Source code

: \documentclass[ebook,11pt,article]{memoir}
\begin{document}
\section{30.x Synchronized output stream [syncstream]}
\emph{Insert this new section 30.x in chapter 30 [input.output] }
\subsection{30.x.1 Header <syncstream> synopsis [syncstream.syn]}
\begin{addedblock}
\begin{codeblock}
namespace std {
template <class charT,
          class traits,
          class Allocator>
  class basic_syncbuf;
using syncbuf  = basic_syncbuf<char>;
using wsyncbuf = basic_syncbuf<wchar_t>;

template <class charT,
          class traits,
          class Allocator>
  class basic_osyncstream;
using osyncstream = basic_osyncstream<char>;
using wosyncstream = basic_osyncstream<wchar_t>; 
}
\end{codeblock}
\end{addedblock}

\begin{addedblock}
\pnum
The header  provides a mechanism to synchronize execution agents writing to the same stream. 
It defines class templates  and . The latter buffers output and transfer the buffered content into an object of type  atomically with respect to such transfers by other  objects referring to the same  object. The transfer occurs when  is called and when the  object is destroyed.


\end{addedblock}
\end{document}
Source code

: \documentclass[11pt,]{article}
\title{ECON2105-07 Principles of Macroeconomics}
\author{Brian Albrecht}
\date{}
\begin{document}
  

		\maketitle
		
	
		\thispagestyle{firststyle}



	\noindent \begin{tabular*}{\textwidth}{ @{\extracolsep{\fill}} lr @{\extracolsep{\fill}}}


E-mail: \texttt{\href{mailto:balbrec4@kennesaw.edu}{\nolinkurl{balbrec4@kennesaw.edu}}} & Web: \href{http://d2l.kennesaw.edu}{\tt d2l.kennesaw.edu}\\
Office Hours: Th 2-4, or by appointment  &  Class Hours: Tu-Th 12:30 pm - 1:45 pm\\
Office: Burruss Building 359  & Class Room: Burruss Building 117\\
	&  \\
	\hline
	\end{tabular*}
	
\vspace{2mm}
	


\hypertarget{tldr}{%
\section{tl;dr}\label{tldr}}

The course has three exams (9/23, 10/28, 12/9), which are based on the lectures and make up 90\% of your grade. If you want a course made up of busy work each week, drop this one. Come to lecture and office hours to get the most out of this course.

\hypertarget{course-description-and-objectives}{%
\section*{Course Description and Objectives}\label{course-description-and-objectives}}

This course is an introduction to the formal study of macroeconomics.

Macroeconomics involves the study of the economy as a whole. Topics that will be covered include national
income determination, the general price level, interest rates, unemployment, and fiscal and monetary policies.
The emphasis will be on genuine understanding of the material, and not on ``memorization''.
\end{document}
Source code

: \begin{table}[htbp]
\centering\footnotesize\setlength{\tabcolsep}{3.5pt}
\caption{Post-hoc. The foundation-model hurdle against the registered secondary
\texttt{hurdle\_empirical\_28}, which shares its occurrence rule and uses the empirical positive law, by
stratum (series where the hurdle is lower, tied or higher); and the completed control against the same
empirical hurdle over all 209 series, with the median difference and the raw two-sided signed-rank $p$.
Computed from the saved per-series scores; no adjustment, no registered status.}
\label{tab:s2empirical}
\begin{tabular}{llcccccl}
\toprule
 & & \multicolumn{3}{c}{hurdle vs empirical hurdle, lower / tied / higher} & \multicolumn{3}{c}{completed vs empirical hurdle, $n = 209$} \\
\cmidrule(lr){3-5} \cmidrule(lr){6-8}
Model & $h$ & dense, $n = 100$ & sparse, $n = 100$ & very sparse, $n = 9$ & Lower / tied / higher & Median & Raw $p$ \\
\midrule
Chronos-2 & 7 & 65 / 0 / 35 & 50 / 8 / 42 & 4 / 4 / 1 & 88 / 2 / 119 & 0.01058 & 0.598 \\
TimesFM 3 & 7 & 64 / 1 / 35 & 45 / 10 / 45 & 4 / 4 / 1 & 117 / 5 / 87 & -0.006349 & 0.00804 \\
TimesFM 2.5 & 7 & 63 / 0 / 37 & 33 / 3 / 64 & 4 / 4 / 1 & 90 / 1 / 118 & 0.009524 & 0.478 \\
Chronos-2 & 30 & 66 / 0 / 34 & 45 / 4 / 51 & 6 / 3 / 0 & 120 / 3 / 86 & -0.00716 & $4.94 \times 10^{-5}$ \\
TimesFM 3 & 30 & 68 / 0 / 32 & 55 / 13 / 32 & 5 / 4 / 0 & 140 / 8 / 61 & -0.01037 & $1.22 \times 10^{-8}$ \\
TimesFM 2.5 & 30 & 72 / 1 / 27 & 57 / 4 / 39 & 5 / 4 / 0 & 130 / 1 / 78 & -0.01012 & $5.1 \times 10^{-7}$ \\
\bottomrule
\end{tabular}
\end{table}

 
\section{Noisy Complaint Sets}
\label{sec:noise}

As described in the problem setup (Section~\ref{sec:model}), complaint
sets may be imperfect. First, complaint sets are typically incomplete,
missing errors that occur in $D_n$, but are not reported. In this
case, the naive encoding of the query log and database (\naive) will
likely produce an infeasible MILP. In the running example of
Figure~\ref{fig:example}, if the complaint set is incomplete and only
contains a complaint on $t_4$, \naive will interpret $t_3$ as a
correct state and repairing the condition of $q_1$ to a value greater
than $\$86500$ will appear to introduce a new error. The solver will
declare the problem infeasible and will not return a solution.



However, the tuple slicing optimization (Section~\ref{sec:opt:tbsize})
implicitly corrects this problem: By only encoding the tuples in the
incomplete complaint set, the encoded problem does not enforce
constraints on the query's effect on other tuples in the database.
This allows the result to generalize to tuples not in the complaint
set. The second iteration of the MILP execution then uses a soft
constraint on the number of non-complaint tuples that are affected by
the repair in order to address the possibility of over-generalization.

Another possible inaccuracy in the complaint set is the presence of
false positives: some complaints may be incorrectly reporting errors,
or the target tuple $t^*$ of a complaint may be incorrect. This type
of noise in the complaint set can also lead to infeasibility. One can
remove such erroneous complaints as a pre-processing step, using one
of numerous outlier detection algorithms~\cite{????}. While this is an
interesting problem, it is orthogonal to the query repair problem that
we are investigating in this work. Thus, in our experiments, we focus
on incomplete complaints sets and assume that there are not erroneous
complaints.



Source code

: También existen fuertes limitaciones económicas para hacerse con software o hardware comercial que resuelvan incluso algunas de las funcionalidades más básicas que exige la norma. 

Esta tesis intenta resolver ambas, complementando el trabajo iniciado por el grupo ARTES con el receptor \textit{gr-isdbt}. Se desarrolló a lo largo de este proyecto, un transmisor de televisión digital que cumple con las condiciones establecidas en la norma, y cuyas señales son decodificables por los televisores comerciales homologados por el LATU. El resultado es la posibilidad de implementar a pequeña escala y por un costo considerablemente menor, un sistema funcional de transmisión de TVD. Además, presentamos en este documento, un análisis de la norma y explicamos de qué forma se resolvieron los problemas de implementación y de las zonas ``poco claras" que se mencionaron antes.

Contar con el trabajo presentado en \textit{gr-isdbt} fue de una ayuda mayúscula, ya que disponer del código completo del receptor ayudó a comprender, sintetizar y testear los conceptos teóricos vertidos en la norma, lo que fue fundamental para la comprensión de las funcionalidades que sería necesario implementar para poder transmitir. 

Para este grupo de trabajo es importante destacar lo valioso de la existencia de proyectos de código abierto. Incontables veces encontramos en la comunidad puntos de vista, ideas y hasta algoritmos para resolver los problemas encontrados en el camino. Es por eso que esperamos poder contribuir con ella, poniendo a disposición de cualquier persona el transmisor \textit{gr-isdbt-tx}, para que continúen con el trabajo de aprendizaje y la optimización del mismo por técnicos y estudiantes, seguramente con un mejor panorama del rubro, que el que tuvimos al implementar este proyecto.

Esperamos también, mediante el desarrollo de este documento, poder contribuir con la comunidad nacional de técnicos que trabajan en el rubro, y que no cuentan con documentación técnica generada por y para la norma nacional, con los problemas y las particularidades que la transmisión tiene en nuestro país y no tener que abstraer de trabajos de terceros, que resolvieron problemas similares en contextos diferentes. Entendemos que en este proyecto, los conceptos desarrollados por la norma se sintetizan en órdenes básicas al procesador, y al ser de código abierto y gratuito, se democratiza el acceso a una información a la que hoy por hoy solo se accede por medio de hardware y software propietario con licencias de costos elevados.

━━━━

▶ _EXERCISE DETAILS_
Up to and including the line with "Header <syncstream> synopsis", restate the records above word for word from the very first line.

▶ _RESULT OF THIS EXERCISE_
Source code

: \documentclass[ebook,11pt,article]{memoir}
\begin{document}
\section{30.x Synchronized output stream [syncstream]}
\emph{Insert this new section 30.x in chapter 30 [input.output] }
\subsection{30.x.1 Header <syncstream> synopsis [syncstream.syn]}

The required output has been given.